[WORK REQUEST]:
Each entry that follows should be set down precisely, with its pictures removed.

[DATA FOR REVIEW]:

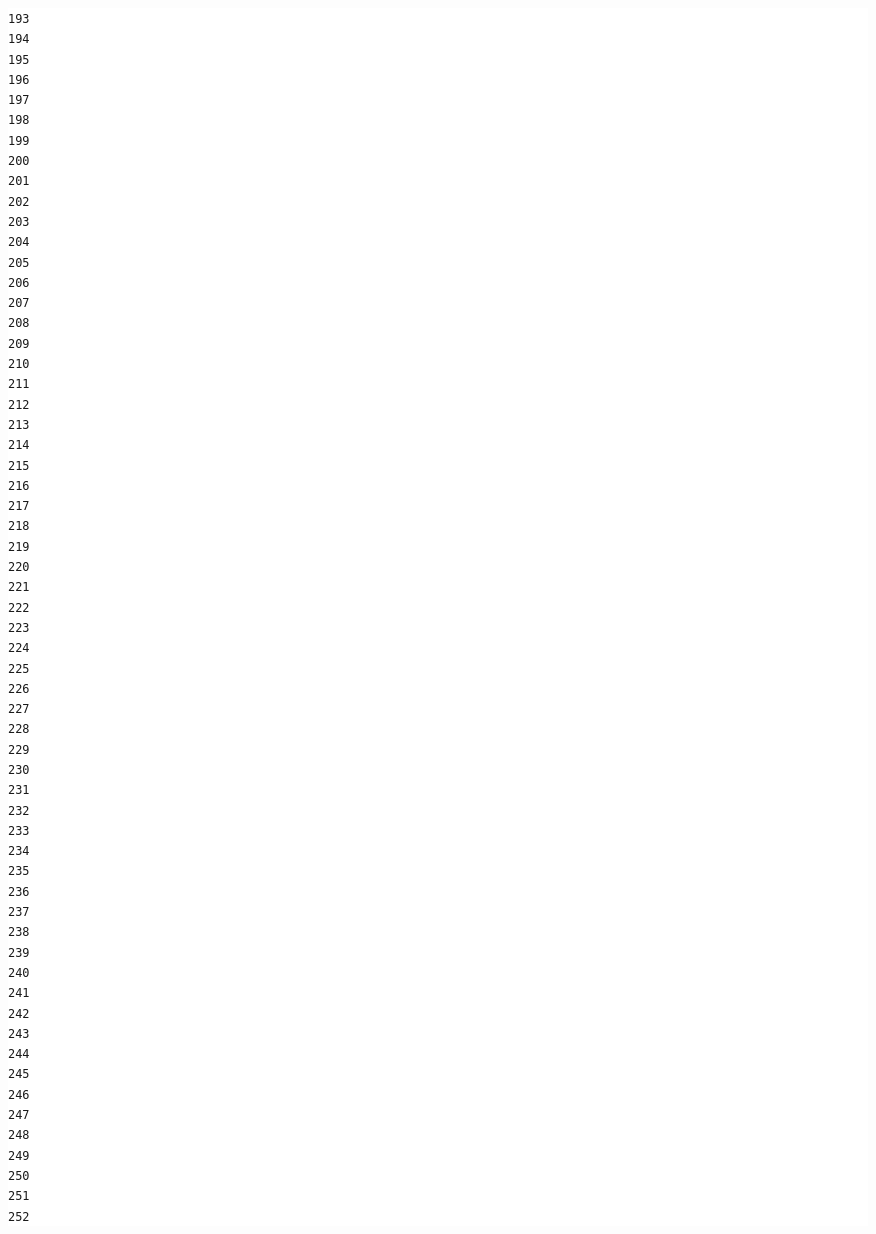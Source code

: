     193
    194
    195
    196
    197
    198
    199
    200
    201
    202
    203
    204
    205
    206
    207
    208
    209
    210
    211
    212
    213
    214
    215
    216
    217
    218
    219
    220
    221
    222
    223
    224
    225
    226
    227
    228
    229
    230
    231
    232
    233
    234
    235
    236
    237
    238
    239
    240
    241
    242
    243
    244
    245
    246
    247
    248
    249
    250
    251
    252
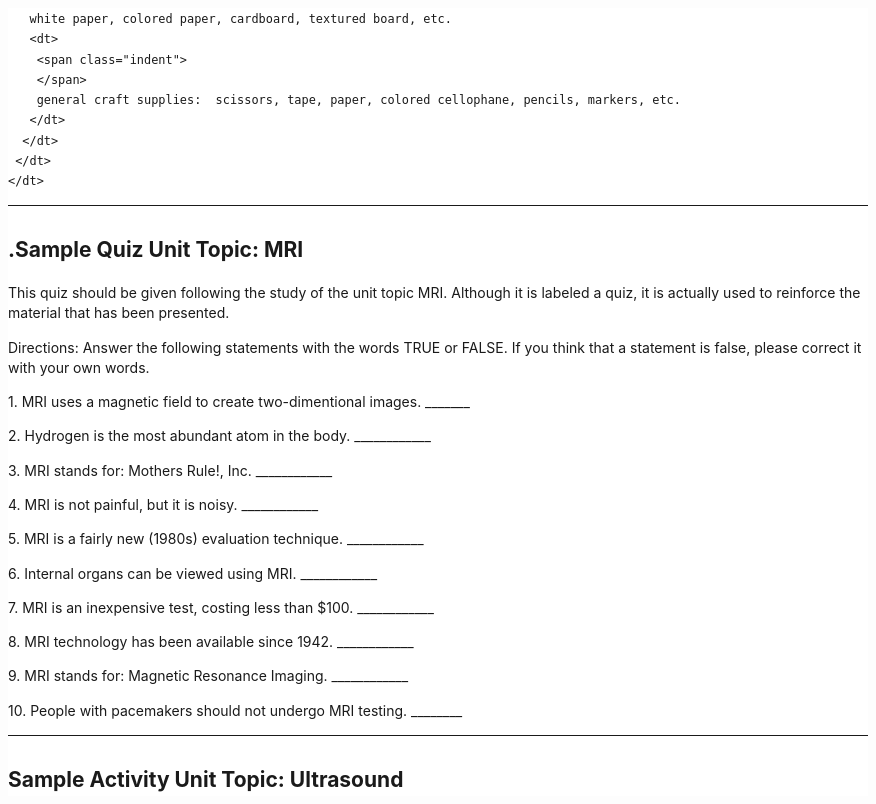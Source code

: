        white paper, colored paper, cardboard, textured board, etc.
       <dt>
        <span class="indent">
        </span>
        general craft supplies:  scissors, tape, paper, colored cellophane, pencils, markers, etc.
       </dt>
      </dt>
     </dt>
    </dt>
   </dt>
  </dl>
 </blockquote>
 <span class="indent">
 </span>
 <span class="indent">
 </span>
 <span class="indent">
 </span>
 <hr/>
 <h2>
  .Sample Quiz                                                                                 Unit Topic: MRI
 </h2>
 This quiz should be given following the study of the unit topic MRI.  Although it is labeled a quiz, it is actually used to reinforce the material that has been presented.
 <p>
  Directions:  Answer the following statements with the words TRUE or FALSE.  If you think that a statement is false, please correct it with your own words.
 </p>
 <p>
  1.  MRI uses a magnetic field to create two-dimentional images. _______
 </p>
 <p>
  2.  Hydrogen is the most abundant atom in the body. ____________
 </p>
 <p>
  3.  MRI stands for: Mothers Rule!, Inc. ____________
 </p>
 <p>
  4.  MRI is not painful, but it is noisy. ____________
 </p>
 <p>
  5.  MRI is a fairly new (1980s) evaluation technique. ____________
 </p>
 <p>
  6.  Internal organs can be viewed using MRI. ____________
 </p>
 <p>
  7.  MRI is an inexpensive test, costing less than $100. ____________
 </p>
 <p>
  8.  MRI technology has been available since 1942. ____________
 </p>
 <p>
  9.  MRI stands for: Magnetic Resonance Imaging. ____________
 </p>
 <p>
  10.  People with pacemakers should not undergo MRI testing. ________
 </p>
<hr/>
 <h2>
  Sample Activity                                                               Unit Topic: Ultrasound
 </h2>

[WRITTEN REPLY]:
Source code

:     193
    194
    195
    196
    197
    198
    199
    200
    201
    202
    203
    204
    205
    206
    207
    208
    209
    210
    211
    212
    213
    214
    215
    216
    217
    218
    219
    220
    221
    222
    223
    224
    225
    226
    227
    228
    229
    230
    231
    232
    233
    234
    235
    236
    237
    238
    239
    240
    241
    242
    243
    244
    245
    246
    247
    248
    249
    250
    251
    252
Source code

:        white paper, colored paper, cardboard, textured board, etc.
       <dt>
        <span class="indent">
        </span>
        general craft supplies:  scissors, tape, paper, colored cellophane, pencils, markers, etc.
       </dt>
      </dt>
     </dt>
    </dt>
   </dt>
  </dl>
 </blockquote>
 <span class="indent">
 </span>
 <span class="indent">
 </span>
 <span class="indent">
 </span>
 <hr/>
 <h2>
  .Sample Quiz                                                                                 Unit Topic: MRI
 </h2>
 This quiz should be given following the study of the unit topic MRI.  Although it is labeled a quiz, it is actually used to reinforce the material that has been presented.
 <p>
  Directions:  Answer the following statements with the words TRUE or FALSE.  If you think that a statement is false, please correct it with your own words.
 </p>
 <p>
  1.  MRI uses a magnetic field to create two-dimentional images. _______
 </p>
 <p>
  2.  Hydrogen is the most abundant atom in the body. ____________
 </p>
 <p>
  3.  MRI stands for: Mothers Rule!, Inc. ____________
 </p>
 <p>
  4.  MRI is not painful, but it is noisy. ____________
 </p>
 <p>
  5.  MRI is a fairly new (1980s) evaluation technique. ____________
 </p>
 <p>
  6.  Internal organs can be viewed using MRI. ____________
 </p>
 <p>
  7.  MRI is an inexpensive test, costing less than $100. ____________
 </p>
 <p>
  8.  MRI technology has been available since 1942. ____________
 </p>
 <p>
  9.  MRI stands for: Magnetic Resonance Imaging. ____________
 </p>
 <p>
  10.  People with pacemakers should not undergo MRI testing. ________
 </p>
<hr/>
 <h2>
  Sample Activity                                                               Unit Topic: Ultrasound
 </h2>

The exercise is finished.